§ **BRIEF**
Report every line below that holds the word "noindent".

+ + + + +

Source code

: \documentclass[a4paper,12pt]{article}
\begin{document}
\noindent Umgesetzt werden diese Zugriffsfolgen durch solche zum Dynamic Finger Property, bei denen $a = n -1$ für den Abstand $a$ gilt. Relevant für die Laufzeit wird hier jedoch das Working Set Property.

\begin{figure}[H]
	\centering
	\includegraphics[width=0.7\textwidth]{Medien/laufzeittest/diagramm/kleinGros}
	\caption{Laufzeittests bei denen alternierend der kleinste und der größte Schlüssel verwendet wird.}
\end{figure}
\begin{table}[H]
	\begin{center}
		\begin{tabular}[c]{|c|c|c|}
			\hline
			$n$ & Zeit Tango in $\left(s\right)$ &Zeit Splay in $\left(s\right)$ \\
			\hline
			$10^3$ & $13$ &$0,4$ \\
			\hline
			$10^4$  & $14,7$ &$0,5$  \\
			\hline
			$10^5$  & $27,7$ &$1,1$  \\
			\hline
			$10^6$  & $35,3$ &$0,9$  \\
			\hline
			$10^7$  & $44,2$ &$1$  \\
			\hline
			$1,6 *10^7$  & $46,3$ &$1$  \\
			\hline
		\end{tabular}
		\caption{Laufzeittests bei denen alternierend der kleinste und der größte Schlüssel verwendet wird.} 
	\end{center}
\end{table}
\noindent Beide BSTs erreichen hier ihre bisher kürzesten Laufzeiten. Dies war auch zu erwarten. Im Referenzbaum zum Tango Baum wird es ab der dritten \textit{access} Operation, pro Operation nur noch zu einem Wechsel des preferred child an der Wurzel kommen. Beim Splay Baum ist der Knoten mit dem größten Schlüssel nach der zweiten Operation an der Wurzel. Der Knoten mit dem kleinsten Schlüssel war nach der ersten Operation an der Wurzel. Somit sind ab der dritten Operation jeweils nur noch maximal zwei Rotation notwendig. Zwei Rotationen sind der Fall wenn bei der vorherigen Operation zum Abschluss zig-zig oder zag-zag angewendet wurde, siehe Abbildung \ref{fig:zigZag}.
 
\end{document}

+ + + + +

§ **ANSWER TO THIS TASK**
\noindent Umgesetzt werden diese Zugriffsfolgen durch solche zum Dynamic Finger Property, bei denen $a = n -1$ für den Abstand $a$ gilt. Relevant für die Laufzeit wird hier jedoch das Working Set Property.
\noindent Beide BSTs erreichen hier ihre bisher kürzesten Laufzeiten. Dies war auch zu erwarten. Im Referenzbaum zum Tango Baum wird es ab der dritten \textit{access} Operation, pro Operation nur noch zu einem Wechsel des preferred child an der Wurzel kommen. Beim Splay Baum ist der Knoten mit dem größten Schlüssel nach der zweiten Operation an der Wurzel. Der Knoten mit dem kleinsten Schlüssel war nach der ersten Operation an der Wurzel. Somit sind ab der dritten Operation jeweils nur noch maximal zwei Rotation notwendig. Zwei Rotationen sind der Fall wenn bei der vorherigen Operation zum Abschluss zig-zig oder zag-zag angewendet wurde, siehe Abbildung \ref{fig:zigZag}.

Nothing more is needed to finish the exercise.